Let's face it: chocolate is king. And I'm talking about good chocolate, not that funny-tasting crap manufactured in Mexico or someplace and wrapped in foil so thin you can't remove it unless you're lucky enough to get it all in once piece. (It's ironic the south-of-the-border chocolate is crappy since chocolate was so important to pre-Columbian civilization that cocoa beans were used as currency.) So anything that lands in a plastic pumpkin or pillowcase that isn't half-decent chocolate is looked upon with disdain.
Oh, sure, there's "good" non-chocolate candy: Smarties, Sweet Tarts, Nerds, anything gummi.

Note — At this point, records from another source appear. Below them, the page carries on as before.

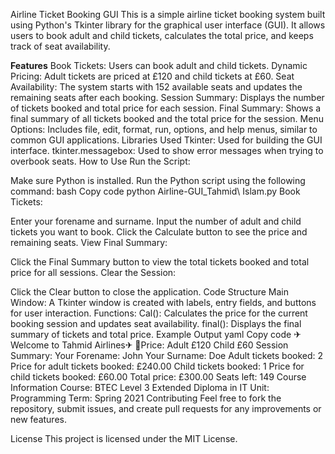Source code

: Airline Ticket Booking GUI
This is a simple airline ticket booking system built using Python's Tkinter library for the graphical user interface (GUI). It allows users to book adult and child tickets, calculates the total price, and keeps track of seat availability.

******Features******
Book Tickets: Users can book adult and child tickets.
Dynamic Pricing: Adult tickets are priced at £120 and child tickets at £60.
Seat Availability: The system starts with 152 available seats and updates the remaining seats after each booking.
Session Summary: Displays the number of tickets booked and total price for each session.
Final Summary: Shows a final summary of all tickets booked and the total price for the session.
Menu Options: Includes file, edit, format, run, options, and help menus, similar to common GUI applications.
Libraries Used
Tkinter: Used for building the GUI interface.
tkinter.messagebox: Used to show error messages when trying to overbook seats.
How to Use
Run the Script:

Make sure Python is installed.
Run the Python script using the following command:
bash
Copy code
python Airline-GUI_Tahmid\ Islam.py
Book Tickets:

Enter your forename and surname.
Input the number of adult and child tickets you want to book.
Click the Calculate button to see the price and remaining seats.
View Final Summary:

Click the Final Summary button to view the total tickets booked and total price for all sessions.
Clear the Session:

Click the Clear button to close the application.
Code Structure
Main Window: A Tkinter window is created with labels, entry fields, and buttons for user interaction.
Functions:
Cal(): Calculates the price for the current booking session and updates seat availability.
final(): Displays the final summary of tickets and total price.
Example Output
yaml
Copy code
✈Welcome to Tahmid Airlines✈
💸Price: Adult £120 Child £60
Session Summary:
Your Forename: John
Your Surname: Doe
Adult tickets booked: 2
Price for adult tickets booked: £240.00
Child tickets booked: 1
Price for child tickets booked: £60.00
Total price: £300.00
Seats left: 149
Course Information
Course: BTEC Level 3 Extended Diploma in IT
Unit: Programming
Term: Spring 2021
Contributing
Feel free to fork the repository, submit issues, and create pull requests for any improvements or new features.

License
This project is licensed under the MIT License.

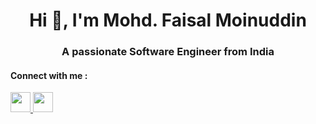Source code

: <h1 align="center">Hi 👋, I'm Mohd. Faisal Moinuddin</h1>

<h3 align="center">A passionate Software Engineer from India </h3>

<h4> Connect with me : </h4>
<a href="https://www.linkedin.com/in/mohd-faisal-moinuddin-suleman-08b7341a1/">
<img height="32" width="32" src="https://cdn.jsdelivr.net/npm/simple-icons@v4/icons/linkedin.svg" />
</a>

<a href="https://twitter.com/faisal25marcg1">
<img style="margin-right: 20px;" height="32" width="32" src="https://cdn.jsdelivr.net/npm/simple-icons@v4/icons/twitter.svg" />
</a>



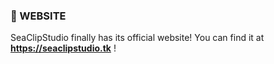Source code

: ### 🌊 WEBSITE 

SeaClipStudio finally has its official website! You can find it at **https://seaclipstudio.tk** !
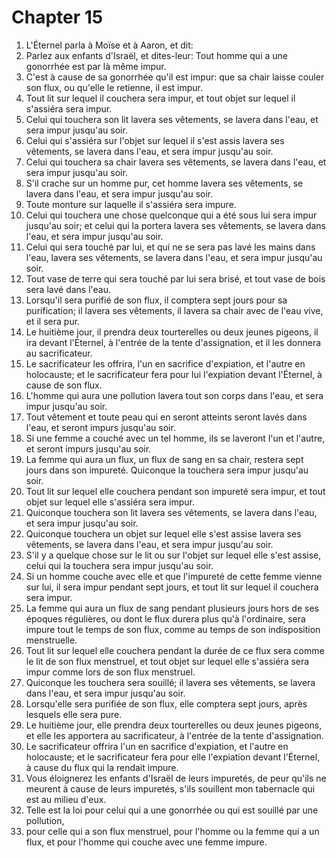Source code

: # Chapter 15

1. L'Éternel parla à Moïse et à Aaron, et dit:
2. Parlez aux enfants d'Israël, et dites-leur: Tout homme qui a une gonorrhée est par là même impur.
3. C'est à cause de sa gonorrhée qu'il est impur: que sa chair laisse couler son flux, ou qu'elle le retienne, il est impur.
4. Tout lit sur lequel il couchera sera impur, et tout objet sur lequel il s'assiéra sera impur.
5. Celui qui touchera son lit lavera ses vêtements, se lavera dans l'eau, et sera impur jusqu'au soir.
6. Celui qui s'assiéra sur l'objet sur lequel il s'est assis lavera ses vêtements, se lavera dans l'eau, et sera impur jusqu'au soir.
7. Celui qui touchera sa chair lavera ses vêtements, se lavera dans l'eau, et sera impur jusqu'au soir.
8. S'il crache sur un homme pur, cet homme lavera ses vêtements, se lavera dans l'eau, et sera impur jusqu'au soir.
9. Toute monture sur laquelle il s'assiéra sera impure.
10. Celui qui touchera une chose quelconque qui a été sous lui sera impur jusqu'au soir; et celui qui la portera lavera ses vêtements, se lavera dans l'eau, et sera impur jusqu'au soir.
11. Celui qui sera touché par lui, et qui ne se sera pas lavé les mains dans l'eau, lavera ses vêtements, se lavera dans l'eau, et sera impur jusqu'au soir.
12. Tout vase de terre qui sera touché par lui sera brisé, et tout vase de bois sera lavé dans l'eau.
13. Lorsqu'il sera purifié de son flux, il comptera sept jours pour sa purification; il lavera ses vêtements, il lavera sa chair avec de l'eau vive, et il sera pur.
14. Le huitième jour, il prendra deux tourterelles ou deux jeunes pigeons, il ira devant l'Éternel, à l'entrée de la tente d'assignation, et il les donnera au sacrificateur.
15. Le sacrificateur les offrira, l'un en sacrifice d'expiation, et l'autre en holocauste; et le sacrificateur fera pour lui l'expiation devant l'Éternel, à cause de son flux.
16. L'homme qui aura une pollution lavera tout son corps dans l'eau, et sera impur jusqu'au soir.
17. Tout vêtement et toute peau qui en seront atteints seront lavés dans l'eau, et seront impurs jusqu'au soir.
18. Si une femme a couché avec un tel homme, ils se laveront l'un et l'autre, et seront impurs jusqu'au soir.
19. La femme qui aura un flux, un flux de sang en sa chair, restera sept jours dans son impureté. Quiconque la touchera sera impur jusqu'au soir.
20. Tout lit sur lequel elle couchera pendant son impureté sera impur, et tout objet sur lequel elle s'assiéra sera impur.
21. Quiconque touchera son lit lavera ses vêtements, se lavera dans l'eau, et sera impur jusqu'au soir.
22. Quiconque touchera un objet sur lequel elle s'est assise lavera ses vêtements, se lavera dans l'eau, et sera impur jusqu'au soir.
23. S'il y a quelque chose sur le lit ou sur l'objet sur lequel elle s'est assise, celui qui la touchera sera impur jusqu'au soir.
24. Si un homme couche avec elle et que l'impureté de cette femme vienne sur lui, il sera impur pendant sept jours, et tout lit sur lequel il couchera sera impur.
25. La femme qui aura un flux de sang pendant plusieurs jours hors de ses époques régulières, ou dont le flux durera plus qu'à l'ordinaire, sera impure tout le temps de son flux, comme au temps de son indisposition menstruelle.
26. Tout lit sur lequel elle couchera pendant la durée de ce flux sera comme le lit de son flux menstruel, et tout objet sur lequel elle s'assiéra sera impur comme lors de son flux menstruel.
27. Quiconque les touchera sera souillé; il lavera ses vêtements, se lavera dans l'eau, et sera impur jusqu'au soir.
28. Lorsqu'elle sera purifiée de son flux, elle comptera sept jours, après lesquels elle sera pure.
29. Le huitième jour, elle prendra deux tourterelles ou deux jeunes pigeons, et elle les apportera au sacrificateur, à l'entrée de la tente d'assignation.
30. Le sacrificateur offrira l'un en sacrifice d'expiation, et l'autre en holocauste; et le sacrificateur fera pour elle l'expiation devant l'Éternel, à cause du flux qui la rendait impure.
31. Vous éloignerez les enfants d'Israël de leurs impuretés, de peur qu'ils ne meurent à cause de leurs impuretés, s'ils souillent mon tabernacle qui est au milieu d'eux.
32. Telle est la loi pour celui qui a une gonorrhée ou qui est souillé par une pollution,
33. pour celle qui a son flux menstruel, pour l'homme ou la femme qui a un flux, et pour l'homme qui couche avec une femme impure.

But the chocolate is always the first to go, the remainder eaten almost begrudgingly if only to hold on for just a bit longer to that Halloween euphoria (or maybe it's just the sugar rush).
(Circus peanuts, however? Spawn of Satan. Yet, I kinda like them, too.)
When it comes to people who dole out the non-premium candy, I'm convinced there are two types: those who are parents and so throw a few bones for old Dad, and those who are just plain cheap. Thank goodness for the former; boo to the latter. You know who you are.